Kidney transplantation is usually followed by immunosuppressive therapy to prevent rejection of graft. The calcineurin inhibitors represent the most commonly used agents. Several randomized trials have compared tacrolimus with cyclosporine to try and find the optimal agent for renal transplantation; however, studies have shown contradictory results. Cyclosporine seems to be significantly superior to tacrolimus in regard to diabetes but no significant differences between those two calcineurin inhibitors were found with regard to infection (Azarfar et al. 2018).

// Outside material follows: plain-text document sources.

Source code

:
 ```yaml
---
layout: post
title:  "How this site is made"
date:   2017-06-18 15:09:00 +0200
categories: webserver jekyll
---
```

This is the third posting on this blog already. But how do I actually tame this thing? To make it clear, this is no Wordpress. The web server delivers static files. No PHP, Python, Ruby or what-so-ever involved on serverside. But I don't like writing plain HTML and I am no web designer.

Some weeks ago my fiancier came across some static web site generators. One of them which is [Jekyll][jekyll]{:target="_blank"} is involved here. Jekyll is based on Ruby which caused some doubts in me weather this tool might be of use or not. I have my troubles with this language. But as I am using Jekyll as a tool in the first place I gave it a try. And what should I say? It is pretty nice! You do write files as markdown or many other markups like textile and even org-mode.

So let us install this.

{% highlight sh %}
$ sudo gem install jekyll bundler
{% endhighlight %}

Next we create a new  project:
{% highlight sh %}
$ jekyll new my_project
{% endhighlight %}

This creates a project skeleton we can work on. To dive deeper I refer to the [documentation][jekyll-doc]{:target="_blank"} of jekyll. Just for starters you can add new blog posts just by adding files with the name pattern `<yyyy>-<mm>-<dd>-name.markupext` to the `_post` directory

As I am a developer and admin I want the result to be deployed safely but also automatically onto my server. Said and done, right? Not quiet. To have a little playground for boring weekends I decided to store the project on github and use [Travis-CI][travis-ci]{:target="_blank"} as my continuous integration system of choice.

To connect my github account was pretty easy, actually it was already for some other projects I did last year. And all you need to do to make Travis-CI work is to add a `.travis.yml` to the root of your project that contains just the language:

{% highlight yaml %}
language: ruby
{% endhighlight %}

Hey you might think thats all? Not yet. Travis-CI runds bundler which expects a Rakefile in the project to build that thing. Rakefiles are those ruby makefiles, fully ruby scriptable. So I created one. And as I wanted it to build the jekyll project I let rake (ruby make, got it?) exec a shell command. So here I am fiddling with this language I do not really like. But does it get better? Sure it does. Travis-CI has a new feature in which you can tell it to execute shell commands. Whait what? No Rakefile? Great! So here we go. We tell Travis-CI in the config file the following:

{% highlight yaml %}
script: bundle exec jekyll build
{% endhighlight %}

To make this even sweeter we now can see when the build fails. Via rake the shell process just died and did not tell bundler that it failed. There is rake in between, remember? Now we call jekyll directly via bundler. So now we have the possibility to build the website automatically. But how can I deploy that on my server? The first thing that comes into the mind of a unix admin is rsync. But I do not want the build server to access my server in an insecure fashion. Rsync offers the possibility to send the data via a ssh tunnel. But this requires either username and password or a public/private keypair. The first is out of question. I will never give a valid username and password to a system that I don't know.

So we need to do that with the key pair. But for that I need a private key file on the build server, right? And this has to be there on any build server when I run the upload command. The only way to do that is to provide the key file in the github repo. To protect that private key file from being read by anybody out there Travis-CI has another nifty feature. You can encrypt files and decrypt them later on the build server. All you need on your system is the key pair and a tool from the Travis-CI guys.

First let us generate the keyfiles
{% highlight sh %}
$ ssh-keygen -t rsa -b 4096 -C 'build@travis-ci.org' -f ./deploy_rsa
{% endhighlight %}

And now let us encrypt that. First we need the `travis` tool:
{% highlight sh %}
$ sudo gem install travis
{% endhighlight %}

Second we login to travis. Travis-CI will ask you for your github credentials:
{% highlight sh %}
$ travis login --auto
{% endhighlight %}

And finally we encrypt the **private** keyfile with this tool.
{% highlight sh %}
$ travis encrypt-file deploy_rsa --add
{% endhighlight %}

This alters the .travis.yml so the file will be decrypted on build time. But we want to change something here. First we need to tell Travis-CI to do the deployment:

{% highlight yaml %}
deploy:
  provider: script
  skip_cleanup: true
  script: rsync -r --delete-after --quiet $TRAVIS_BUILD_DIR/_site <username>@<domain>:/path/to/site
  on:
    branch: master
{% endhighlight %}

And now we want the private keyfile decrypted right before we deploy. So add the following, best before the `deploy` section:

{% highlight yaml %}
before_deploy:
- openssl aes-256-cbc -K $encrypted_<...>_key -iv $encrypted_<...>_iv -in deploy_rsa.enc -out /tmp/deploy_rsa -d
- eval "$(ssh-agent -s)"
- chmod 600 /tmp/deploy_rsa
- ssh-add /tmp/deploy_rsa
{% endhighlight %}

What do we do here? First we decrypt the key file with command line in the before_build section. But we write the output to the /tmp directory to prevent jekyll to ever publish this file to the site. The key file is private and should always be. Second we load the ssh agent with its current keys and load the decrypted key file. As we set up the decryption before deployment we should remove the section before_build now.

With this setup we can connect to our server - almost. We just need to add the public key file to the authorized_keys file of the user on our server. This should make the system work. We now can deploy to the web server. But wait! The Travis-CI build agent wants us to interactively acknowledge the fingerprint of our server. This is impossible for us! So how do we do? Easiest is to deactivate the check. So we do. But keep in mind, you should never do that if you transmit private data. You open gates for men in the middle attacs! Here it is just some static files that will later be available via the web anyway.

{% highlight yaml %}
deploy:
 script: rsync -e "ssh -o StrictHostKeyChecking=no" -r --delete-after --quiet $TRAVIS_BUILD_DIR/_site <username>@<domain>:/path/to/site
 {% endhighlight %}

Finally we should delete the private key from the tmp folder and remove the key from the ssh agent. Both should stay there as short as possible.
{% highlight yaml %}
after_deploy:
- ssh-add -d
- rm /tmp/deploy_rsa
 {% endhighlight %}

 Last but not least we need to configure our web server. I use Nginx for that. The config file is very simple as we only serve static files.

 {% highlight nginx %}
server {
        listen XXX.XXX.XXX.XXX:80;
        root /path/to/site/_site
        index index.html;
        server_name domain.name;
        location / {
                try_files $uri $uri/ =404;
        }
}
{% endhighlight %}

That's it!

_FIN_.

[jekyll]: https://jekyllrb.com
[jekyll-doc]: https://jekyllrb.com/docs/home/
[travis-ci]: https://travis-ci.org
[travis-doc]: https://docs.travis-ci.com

The etiology of the kidney disease was found to impact the properties of the biofilm formed by E. coli and K. pneumoniae. If the CRP value was increased, the adherence of monocytes to the formed biofilm was especially high in case of ADPKD and chronic kidney disease. In case of RUTI the presence of inflammation decreased adherence of monocytes, although the answer of monocytes was rather diverse there. ADPKD is the most common hereditary kidney disease. One of the most common complications of ADPKD are urinary tract infections (UTIs), with prevalence up to 60%. Unique properties of biofilm formed by isolates from ADPKD patients were also proved in our previous study of ASA gene expression (Daca et al. 2014). Enterococcal strains from patients with ADPKD differ from other end-stage renal diseases, taking into consideration biofilm formation. The isolates from urine of ADPKD patients have the tendency for relatively low level biofilm formation when compared with the ability of bacterial strains isolated from urine of patients with other renal diseases.

Conclusions

As the adhesion was the factor differing the most in groups of patients, taking into consideration: (1) the presence or absence of immunosuppressive drugs and the presence or absence of inflammatory reaction, as well as (2) the underlying disease and the presence of inflammatory reaction we conclude that the differences in the structure of biofilm in those groups affect the behavior of monocytes to such degree that the measurement of monocytes’ adhesion to bacterial biofilm isolated from the patient may be considered as a new tool for individualized diagnosis of symptomatic and asymptomatic bacteriuria in the future if the situation requires such differentiation. Of course, careful in-depth analysis of underlying molecular and cellular causes of these differences will be required.